**ABOUT THIS TASK:** Look through the records below and copy each line that includes the word "baidu".

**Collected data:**
* * * * * * * * *

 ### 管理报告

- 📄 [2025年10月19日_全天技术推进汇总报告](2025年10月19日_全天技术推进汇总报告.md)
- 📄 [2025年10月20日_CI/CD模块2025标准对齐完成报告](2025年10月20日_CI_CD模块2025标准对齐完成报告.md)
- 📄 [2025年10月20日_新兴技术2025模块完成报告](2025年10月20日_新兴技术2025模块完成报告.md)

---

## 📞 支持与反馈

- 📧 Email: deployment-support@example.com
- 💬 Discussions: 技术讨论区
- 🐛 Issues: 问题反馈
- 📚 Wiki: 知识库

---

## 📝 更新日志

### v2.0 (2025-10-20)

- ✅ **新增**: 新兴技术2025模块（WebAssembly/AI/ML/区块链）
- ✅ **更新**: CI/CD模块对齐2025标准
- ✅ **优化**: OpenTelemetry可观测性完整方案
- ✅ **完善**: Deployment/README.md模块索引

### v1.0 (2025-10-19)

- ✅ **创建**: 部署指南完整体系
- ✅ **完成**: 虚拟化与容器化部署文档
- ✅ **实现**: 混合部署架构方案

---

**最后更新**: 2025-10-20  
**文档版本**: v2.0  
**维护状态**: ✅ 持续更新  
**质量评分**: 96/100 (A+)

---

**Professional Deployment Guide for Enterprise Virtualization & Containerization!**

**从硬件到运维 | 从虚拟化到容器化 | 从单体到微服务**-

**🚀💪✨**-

* * * * * * * * *

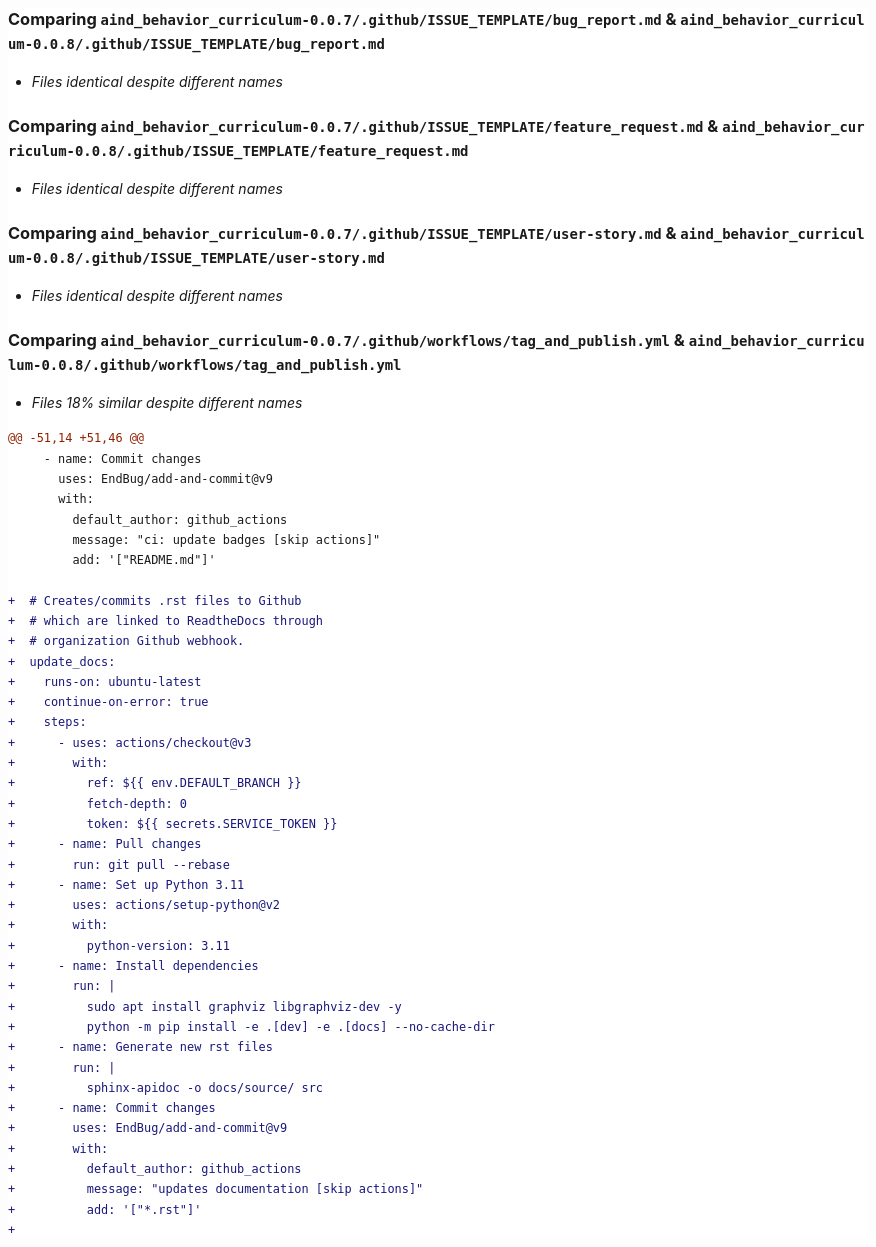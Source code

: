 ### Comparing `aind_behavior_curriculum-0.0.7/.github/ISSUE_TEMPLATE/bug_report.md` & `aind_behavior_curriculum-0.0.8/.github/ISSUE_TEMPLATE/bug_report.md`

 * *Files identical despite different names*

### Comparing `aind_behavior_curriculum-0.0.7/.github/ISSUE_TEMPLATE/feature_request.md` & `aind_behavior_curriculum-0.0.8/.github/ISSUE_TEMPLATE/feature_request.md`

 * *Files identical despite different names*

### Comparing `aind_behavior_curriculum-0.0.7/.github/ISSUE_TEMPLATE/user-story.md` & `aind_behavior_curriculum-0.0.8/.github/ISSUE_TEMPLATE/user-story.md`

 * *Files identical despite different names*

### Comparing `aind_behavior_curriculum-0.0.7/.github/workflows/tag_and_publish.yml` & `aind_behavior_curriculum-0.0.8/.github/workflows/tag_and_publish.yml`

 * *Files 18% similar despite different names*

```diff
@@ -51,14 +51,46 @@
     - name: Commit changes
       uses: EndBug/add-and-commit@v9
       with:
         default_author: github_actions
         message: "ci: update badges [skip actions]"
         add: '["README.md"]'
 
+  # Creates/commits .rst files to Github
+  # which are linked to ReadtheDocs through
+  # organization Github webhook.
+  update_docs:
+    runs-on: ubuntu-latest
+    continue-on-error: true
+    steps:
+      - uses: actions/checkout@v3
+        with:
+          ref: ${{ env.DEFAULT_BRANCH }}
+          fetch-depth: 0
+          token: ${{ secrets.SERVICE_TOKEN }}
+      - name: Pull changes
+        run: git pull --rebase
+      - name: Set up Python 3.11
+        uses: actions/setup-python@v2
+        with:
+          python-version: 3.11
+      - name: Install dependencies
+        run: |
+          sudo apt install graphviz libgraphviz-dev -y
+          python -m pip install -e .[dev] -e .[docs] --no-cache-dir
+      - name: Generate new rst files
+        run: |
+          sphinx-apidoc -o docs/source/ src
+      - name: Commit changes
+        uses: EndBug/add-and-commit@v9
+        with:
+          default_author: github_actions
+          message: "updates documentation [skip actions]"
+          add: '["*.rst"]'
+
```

* * * * * * * * *

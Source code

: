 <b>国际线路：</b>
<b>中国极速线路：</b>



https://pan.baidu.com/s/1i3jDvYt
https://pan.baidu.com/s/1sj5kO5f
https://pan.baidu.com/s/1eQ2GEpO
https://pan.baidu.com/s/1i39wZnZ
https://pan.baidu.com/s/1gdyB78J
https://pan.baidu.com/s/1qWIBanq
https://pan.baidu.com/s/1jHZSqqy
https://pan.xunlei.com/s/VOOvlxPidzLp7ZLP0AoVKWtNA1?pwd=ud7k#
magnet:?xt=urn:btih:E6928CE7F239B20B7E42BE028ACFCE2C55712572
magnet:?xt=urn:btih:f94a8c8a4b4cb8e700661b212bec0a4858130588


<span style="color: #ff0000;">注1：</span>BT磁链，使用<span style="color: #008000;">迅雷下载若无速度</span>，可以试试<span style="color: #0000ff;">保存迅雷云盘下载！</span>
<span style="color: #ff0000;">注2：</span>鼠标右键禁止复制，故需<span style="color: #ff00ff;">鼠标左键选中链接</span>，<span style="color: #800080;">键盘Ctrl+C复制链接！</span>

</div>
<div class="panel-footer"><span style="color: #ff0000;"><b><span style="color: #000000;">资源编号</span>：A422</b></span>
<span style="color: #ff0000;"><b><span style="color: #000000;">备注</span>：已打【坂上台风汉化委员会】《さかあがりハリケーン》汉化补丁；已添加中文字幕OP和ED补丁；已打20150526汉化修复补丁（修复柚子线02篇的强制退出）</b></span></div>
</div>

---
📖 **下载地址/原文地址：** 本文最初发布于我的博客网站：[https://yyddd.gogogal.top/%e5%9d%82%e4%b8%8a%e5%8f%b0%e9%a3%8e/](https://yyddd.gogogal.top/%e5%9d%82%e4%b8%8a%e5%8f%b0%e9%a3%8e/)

* * * * * * * * *

**OUTPUT:**
https://pan.baidu.com/s/1i3jDvYt
https://pan.baidu.com/s/1sj5kO5f
https://pan.baidu.com/s/1eQ2GEpO
https://pan.baidu.com/s/1i39wZnZ
https://pan.baidu.com/s/1gdyB78J
https://pan.baidu.com/s/1qWIBanq
https://pan.baidu.com/s/1jHZSqqy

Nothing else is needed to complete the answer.